-
Entonces, ¿estás bien?
Lo había preguntado Sonia. Estaba sentada junto a Enrique,
su ex, una cajetilla de Chester y dos descafeinados calientes
sobre la mesa de la cafetería.
-
Sí, claro.
-
Ya pasó y, ahora que lo vemos desde lejos, fue
una buena decisión, ¿no crees? – afirmó ella mirando al suelo.

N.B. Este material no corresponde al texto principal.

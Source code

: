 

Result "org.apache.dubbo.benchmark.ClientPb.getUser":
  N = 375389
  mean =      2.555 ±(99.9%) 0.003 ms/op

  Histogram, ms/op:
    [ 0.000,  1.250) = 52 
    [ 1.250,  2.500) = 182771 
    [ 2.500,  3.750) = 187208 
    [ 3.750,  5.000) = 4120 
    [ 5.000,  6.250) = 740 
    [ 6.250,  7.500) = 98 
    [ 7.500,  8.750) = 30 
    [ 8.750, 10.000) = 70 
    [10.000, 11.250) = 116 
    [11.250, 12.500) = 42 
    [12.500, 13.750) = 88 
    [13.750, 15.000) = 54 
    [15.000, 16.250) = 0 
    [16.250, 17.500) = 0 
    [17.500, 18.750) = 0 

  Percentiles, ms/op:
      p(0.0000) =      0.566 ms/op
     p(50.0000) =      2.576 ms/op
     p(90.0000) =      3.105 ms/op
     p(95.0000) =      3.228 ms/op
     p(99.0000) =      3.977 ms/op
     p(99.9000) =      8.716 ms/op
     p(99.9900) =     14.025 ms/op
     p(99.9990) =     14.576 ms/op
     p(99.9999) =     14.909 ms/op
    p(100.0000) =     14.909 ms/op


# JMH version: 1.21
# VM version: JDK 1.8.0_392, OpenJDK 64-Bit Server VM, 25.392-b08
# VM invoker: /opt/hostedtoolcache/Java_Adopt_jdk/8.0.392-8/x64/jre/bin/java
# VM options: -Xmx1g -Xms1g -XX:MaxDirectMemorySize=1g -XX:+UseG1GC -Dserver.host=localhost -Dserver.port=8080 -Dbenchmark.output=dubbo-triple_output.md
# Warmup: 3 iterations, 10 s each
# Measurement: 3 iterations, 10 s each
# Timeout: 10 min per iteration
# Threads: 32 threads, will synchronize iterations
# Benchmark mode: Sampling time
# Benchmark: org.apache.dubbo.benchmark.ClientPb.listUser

Tres años desde la ruptura, cinco desde que se conocieron en
un concierto de jazz en un café-teatro pequeñito del centro, un sitio de esos a
los que sólo acuden los muy aficionados o los colgados cuya cabeza da demasiadas
vueltas para dormir en una noche de verano. Ambos habían ido solos, una
casualidad de esas que ocurren en la vida, y se sentaron el uno al lado del
otro en una mesa compartida. El artista lo hacía bien. Un tipo bajito, con
barba de cuatro días y vaqueros raídos, que tocaba el piano con cierto encanto y
cantaba canciones de Norah Jones con una voz grave y melancólica. La audiencia,
haciendo caso omiso de las leyes y de los ruegos del camarero, fumaba sin
recato pero nadie parecía molestarse por ello. Al cabo, un blues lento y una
copa claman por un cigarro. Comenzaron a charlar animados por la ginebra, la
luz menguante, los acordes de séptima y la hora tardía. A él - lo había
reconocido siempre- le encandilaron los ojitos con duende y la sonrisa
magnética de ella. Muchas veces, en los meses que siguieron, le había dicho que
le embrujaba su mirada de después de las nueve. Acabaron en la cama del piso de
él pensando ambos que sólo era un polvo de una noche, para descubrir él, al
amanecer, que ella era más hermosa en las mañanas que en la noche y ella que el
cabello de él se arremolinaba de una manera tierna y juguetona cuando amanecía.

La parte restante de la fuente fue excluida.